#### PROBLEM TO WORK ON
When a line below contains the word "devem", copy that line.

Start of GIVEN DATA

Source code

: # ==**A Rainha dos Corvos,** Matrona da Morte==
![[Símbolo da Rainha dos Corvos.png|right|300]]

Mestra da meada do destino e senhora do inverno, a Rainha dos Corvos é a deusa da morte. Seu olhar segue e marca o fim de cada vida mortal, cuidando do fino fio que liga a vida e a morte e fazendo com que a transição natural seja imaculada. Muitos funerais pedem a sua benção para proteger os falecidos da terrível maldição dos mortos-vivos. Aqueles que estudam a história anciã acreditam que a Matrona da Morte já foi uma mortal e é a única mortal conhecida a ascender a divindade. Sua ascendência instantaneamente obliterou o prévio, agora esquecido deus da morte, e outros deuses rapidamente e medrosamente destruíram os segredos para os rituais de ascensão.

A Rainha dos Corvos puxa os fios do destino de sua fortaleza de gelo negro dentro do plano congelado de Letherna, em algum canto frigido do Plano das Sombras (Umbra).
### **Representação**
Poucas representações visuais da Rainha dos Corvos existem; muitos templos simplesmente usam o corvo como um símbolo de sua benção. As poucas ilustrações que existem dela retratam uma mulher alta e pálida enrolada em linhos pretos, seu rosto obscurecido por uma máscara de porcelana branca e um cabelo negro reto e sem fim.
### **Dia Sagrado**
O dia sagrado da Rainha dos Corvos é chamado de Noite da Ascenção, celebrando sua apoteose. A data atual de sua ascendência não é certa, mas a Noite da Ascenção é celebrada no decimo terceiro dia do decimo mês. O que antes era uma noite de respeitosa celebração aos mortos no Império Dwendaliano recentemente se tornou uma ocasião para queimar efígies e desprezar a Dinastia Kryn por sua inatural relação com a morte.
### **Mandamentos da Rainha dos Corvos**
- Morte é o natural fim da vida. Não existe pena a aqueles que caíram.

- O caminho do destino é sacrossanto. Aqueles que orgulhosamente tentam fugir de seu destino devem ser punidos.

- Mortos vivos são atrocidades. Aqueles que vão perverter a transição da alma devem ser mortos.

End of GIVEN DATA

#### RESPONSE
- O caminho do destino é sacrossanto. Aqueles que orgulhosamente tentam fugir de seu destino devem ser punidos.
- Mortos vivos são atrocidades. Aqueles que vão perverter a transição da alma devem ser mortos.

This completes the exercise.